## RECORD EXTRACTS

····················

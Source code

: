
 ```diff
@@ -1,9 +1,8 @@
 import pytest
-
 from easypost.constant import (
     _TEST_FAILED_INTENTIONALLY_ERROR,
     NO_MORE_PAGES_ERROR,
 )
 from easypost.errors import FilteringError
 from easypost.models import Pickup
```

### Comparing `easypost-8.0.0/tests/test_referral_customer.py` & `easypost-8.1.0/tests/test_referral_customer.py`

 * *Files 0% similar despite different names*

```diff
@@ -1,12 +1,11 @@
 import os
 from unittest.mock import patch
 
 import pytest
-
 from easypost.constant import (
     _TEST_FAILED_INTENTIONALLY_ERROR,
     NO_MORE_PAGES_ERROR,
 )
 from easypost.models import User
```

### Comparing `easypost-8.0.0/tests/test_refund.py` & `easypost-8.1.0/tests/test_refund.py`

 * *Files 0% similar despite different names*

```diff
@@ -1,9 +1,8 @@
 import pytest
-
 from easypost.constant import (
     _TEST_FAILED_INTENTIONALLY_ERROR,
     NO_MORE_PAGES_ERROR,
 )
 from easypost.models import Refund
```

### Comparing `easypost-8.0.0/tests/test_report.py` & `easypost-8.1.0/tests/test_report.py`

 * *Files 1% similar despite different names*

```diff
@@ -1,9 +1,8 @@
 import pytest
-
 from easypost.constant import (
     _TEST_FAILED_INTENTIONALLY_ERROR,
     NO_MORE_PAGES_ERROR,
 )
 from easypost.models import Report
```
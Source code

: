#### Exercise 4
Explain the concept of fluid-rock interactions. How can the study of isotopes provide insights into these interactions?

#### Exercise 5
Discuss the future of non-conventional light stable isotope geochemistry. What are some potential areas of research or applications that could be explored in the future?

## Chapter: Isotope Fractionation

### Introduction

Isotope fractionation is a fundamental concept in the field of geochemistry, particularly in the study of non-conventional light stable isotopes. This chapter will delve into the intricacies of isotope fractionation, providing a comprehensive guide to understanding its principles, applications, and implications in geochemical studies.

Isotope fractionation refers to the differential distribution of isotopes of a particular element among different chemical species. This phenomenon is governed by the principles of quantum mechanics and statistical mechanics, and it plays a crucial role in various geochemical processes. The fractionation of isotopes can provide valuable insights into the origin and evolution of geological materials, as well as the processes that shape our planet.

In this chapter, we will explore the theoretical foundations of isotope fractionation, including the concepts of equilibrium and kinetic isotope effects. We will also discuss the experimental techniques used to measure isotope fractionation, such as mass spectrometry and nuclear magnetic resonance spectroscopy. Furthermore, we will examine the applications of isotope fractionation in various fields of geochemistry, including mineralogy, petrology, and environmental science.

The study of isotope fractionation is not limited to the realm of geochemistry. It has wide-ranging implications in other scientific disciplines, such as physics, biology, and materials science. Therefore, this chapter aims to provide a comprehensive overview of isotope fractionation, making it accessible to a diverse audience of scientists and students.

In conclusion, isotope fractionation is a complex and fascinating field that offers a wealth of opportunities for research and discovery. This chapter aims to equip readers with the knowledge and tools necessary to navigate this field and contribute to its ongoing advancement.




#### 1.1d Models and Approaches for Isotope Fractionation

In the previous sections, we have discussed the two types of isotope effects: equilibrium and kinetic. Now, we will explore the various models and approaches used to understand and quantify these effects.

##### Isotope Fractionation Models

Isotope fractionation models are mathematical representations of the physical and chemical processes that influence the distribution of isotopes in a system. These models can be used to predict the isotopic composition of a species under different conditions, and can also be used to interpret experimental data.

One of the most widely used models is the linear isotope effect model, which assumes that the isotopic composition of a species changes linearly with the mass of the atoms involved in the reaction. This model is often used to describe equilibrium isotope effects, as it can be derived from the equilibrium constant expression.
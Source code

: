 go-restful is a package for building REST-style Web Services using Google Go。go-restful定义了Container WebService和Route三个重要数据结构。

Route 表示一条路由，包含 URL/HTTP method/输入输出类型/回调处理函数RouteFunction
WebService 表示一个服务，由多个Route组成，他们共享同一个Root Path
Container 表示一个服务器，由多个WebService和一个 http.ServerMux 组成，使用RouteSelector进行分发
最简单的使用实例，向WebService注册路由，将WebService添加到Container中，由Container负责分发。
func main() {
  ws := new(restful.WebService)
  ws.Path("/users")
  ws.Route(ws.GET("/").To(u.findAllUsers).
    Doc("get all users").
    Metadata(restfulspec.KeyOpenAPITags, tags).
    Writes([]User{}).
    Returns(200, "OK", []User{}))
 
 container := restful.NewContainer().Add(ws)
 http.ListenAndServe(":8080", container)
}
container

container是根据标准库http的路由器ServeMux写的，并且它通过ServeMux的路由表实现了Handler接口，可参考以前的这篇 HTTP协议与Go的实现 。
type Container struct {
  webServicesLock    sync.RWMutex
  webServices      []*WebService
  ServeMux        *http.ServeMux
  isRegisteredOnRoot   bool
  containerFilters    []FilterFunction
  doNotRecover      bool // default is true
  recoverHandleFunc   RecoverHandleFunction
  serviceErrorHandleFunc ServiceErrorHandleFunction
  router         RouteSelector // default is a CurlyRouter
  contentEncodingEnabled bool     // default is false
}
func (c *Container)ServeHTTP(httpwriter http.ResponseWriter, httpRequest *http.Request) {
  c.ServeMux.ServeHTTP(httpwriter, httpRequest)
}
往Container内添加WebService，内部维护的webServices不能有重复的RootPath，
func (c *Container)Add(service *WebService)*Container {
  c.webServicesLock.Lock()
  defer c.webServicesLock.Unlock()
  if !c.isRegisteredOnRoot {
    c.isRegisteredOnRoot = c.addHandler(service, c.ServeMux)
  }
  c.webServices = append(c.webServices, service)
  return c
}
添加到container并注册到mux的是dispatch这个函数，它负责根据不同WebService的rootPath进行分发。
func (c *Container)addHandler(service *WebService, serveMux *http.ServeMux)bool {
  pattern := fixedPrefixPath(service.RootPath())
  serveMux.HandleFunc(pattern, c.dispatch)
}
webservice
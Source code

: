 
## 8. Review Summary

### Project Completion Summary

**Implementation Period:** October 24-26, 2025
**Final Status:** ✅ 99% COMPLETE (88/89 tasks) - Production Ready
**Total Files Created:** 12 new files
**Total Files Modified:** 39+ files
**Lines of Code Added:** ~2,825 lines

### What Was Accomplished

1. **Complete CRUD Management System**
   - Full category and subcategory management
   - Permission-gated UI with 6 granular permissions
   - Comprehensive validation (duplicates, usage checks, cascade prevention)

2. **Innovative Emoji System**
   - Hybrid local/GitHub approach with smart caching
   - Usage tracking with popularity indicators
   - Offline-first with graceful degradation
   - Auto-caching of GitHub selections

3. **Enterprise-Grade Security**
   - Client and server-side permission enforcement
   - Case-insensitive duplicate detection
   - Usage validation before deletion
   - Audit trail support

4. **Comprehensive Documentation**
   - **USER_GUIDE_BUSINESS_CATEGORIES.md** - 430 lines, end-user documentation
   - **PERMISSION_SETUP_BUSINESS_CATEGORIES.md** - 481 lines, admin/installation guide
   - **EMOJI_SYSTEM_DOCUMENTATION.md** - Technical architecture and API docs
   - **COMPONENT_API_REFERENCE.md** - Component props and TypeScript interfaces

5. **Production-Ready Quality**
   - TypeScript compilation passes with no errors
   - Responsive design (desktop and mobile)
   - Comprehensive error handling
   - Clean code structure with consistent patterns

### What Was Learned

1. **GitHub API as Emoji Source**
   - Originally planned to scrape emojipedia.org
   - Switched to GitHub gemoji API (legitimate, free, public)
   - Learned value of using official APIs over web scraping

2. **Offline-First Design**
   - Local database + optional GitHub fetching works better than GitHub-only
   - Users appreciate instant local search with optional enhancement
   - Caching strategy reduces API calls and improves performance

····················

## WHAT THE TASK REQUIRES
Repeat every line of the records, exactly as given.

## RESULT
Source code

:
 ```diff
@@ -1,9 +1,8 @@
 import pytest
-
 from easypost.constant import (
     _TEST_FAILED_INTENTIONALLY_ERROR,
     NO_MORE_PAGES_ERROR,
 )
 from easypost.errors import FilteringError
 from easypost.models import Pickup
```

### Comparing `easypost-8.0.0/tests/test_referral_customer.py` & `easypost-8.1.0/tests/test_referral_customer.py`

 * *Files 0% similar despite different names*

```diff
@@ -1,12 +1,11 @@
 import os
 from unittest.mock import patch
 
 import pytest
-
 from easypost.constant import (
     _TEST_FAILED_INTENTIONALLY_ERROR,
     NO_MORE_PAGES_ERROR,
 )
 from easypost.models import User
```

### Comparing `easypost-8.0.0/tests/test_refund.py` & `easypost-8.1.0/tests/test_refund.py`

 * *Files 0% similar despite different names*

```diff
@@ -1,9 +1,8 @@
 import pytest
-
 from easypost.constant import (
     _TEST_FAILED_INTENTIONALLY_ERROR,
     NO_MORE_PAGES_ERROR,
 )
 from easypost.models import Refund
```

### Comparing `easypost-8.0.0/tests/test_report.py` & `easypost-8.1.0/tests/test_report.py`

 * *Files 1% similar despite different names*

```diff
@@ -1,9 +1,8 @@
 import pytest
-
 from easypost.constant import (
     _TEST_FAILED_INTENTIONALLY_ERROR,
     NO_MORE_PAGES_ERROR,
 )
 from easypost.models import Report
```
Source code

:#### Exercise 4
Explain the concept of fluid-rock interactions. How can the study of isotopes provide insights into these interactions?

#### Exercise 5
Discuss the future of non-conventional light stable isotope geochemistry. What are some potential areas of research or applications that could be explored in the future?

## Chapter: Isotope Fractionation

### Introduction

Isotope fractionation is a fundamental concept in the field of geochemistry, particularly in the study of non-conventional light stable isotopes. This chapter will delve into the intricacies of isotope fractionation, providing a comprehensive guide to understanding its principles, applications, and implications in geochemical studies.

Isotope fractionation refers to the differential distribution of isotopes of a particular element among different chemical species. This phenomenon is governed by the principles of quantum mechanics and statistical mechanics, and it plays a crucial role in various geochemical processes. The fractionation of isotopes can provide valuable insights into the origin and evolution of geological materials, as well as the processes that shape our planet.

In this chapter, we will explore the theoretical foundations of isotope fractionation, including the concepts of equilibrium and kinetic isotope effects. We will also discuss the experimental techniques used to measure isotope fractionation, such as mass spectrometry and nuclear magnetic resonance spectroscopy. Furthermore, we will examine the applications of isotope fractionation in various fields of geochemistry, including mineralogy, petrology, and environmental science.

The study of isotope fractionation is not limited to the realm of geochemistry. It has wide-ranging implications in other scientific disciplines, such as physics, biology, and materials science. Therefore, this chapter aims to provide a comprehensive overview of isotope fractionation, making it accessible to a diverse audience of scientists and students.

In conclusion, isotope fractionation is a complex and fascinating field that offers a wealth of opportunities for research and discovery. This chapter aims to equip readers with the knowledge and tools necessary to navigate this field and contribute to its ongoing advancement.




#### 1.1d Models and Approaches for Isotope Fractionation

In the previous sections, we have discussed the two types of isotope effects: equilibrium and kinetic. Now, we will explore the various models and approaches used to understand and quantify these effects.

##### Isotope Fractionation Models

Isotope fractionation models are mathematical representations of the physical and chemical processes that influence the distribution of isotopes in a system. These models can be used to predict the isotopic composition of a species under different conditions, and can also be used to interpret experimental data.

One of the most widely used models is the linear isotope effect model, which assumes that the isotopic composition of a species changes linearly with the mass of the atoms involved in the reaction. This model is often used to describe equilibrium isotope effects, as it can be derived from the equilibrium constant expression.
Source code

: go-restful is a package for building REST-style Web Services using Google Go。go-restful定义了Container WebService和Route三个重要数据结构。

Route 表示一条路由，包含 URL/HTTP method/输入输出类型/回调处理函数RouteFunction
WebService 表示一个服务，由多个Route组成，他们共享同一个Root Path
Container 表示一个服务器，由多个WebService和一个 http.ServerMux 组成，使用RouteSelector进行分发
最简单的使用实例，向WebService注册路由，将WebService添加到Container中，由Container负责分发。
func main() {
  ws := new(restful.WebService)
  ws.Path("/users")
  ws.Route(ws.GET("/").To(u.findAllUsers).
    Doc("get all users").
    Metadata(restfulspec.KeyOpenAPITags, tags).
    Writes([]User{}).
    Returns(200, "OK", []User{}))
 
 container := restful.NewContainer().Add(ws)
 http.ListenAndServe(":8080", container)
}
container

container是根据标准库http的路由器ServeMux写的，并且它通过ServeMux的路由表实现了Handler接口，可参考以前的这篇 HTTP协议与Go的实现 。
type Container struct {
  webServicesLock    sync.RWMutex
  webServices      []*WebService
  ServeMux        *http.ServeMux
  isRegisteredOnRoot   bool
  containerFilters    []FilterFunction
  doNotRecover      bool // default is true
  recoverHandleFunc   RecoverHandleFunction
  serviceErrorHandleFunc ServiceErrorHandleFunction
  router         RouteSelector // default is a CurlyRouter
  contentEncodingEnabled bool     // default is false
}
func (c *Container)ServeHTTP(httpwriter http.ResponseWriter, httpRequest *http.Request) {
  c.ServeMux.ServeHTTP(httpwriter, httpRequest)
}
往Container内添加WebService，内部维护的webServices不能有重复的RootPath，
func (c *Container)Add(service *WebService)*Container {
  c.webServicesLock.Lock()
  defer c.webServicesLock.Unlock()
  if !c.isRegisteredOnRoot {
    c.isRegisteredOnRoot = c.addHandler(service, c.ServeMux)
  }
  c.webServices = append(c.webServices, service)
  return c
}
添加到container并注册到mux的是dispatch这个函数，它负责根据不同WebService的rootPath进行分发。
func (c *Container)addHandler(service *WebService, serveMux *http.ServeMux)bool {
  pattern := fixedPrefixPath(service.RootPath())
  serveMux.HandleFunc(pattern, c.dispatch)
}
webservice
Source code

: 
## 8. Review Summary

### Project Completion Summary

**Implementation Period:** October 24-26, 2025
**Final Status:** ✅ 99% COMPLETE (88/89 tasks) - Production Ready
**Total Files Created:** 12 new files
**Total Files Modified:** 39+ files
**Lines of Code Added:** ~2,825 lines

### What Was Accomplished

1. **Complete CRUD Management System**
   - Full category and subcategory management
   - Permission-gated UI with 6 granular permissions
   - Comprehensive validation (duplicates, usage checks, cascade prevention)

2. **Innovative Emoji System**
   - Hybrid local/GitHub approach with smart caching
   - Usage tracking with popularity indicators
   - Offline-first with graceful degradation
   - Auto-caching of GitHub selections

3. **Enterprise-Grade Security**
   - Client and server-side permission enforcement
   - Case-insensitive duplicate detection
   - Usage validation before deletion
   - Audit trail support

4. **Comprehensive Documentation**
   - **USER_GUIDE_BUSINESS_CATEGORIES.md** - 430 lines, end-user documentation
   - **PERMISSION_SETUP_BUSINESS_CATEGORIES.md** - 481 lines, admin/installation guide
   - **EMOJI_SYSTEM_DOCUMENTATION.md** - Technical architecture and API docs
   - **COMPONENT_API_REFERENCE.md** - Component props and TypeScript interfaces

5. **Production-Ready Quality**
   - TypeScript compilation passes with no errors
   - Responsive design (desktop and mobile)
   - Comprehensive error handling
   - Clean code structure with consistent patterns

### What Was Learned

1. **GitHub API as Emoji Source**
   - Originally planned to scrape emojipedia.org
   - Switched to GitHub gemoji API (legitimate, free, public)
   - Learned value of using official APIs over web scraping

2. **Offline-First Design**
   - Local database + optional GitHub fetching works better than GitHub-only
   - Users appreciate instant local search with optional enhancement
   - Caching strategy reduces API calls and improves performance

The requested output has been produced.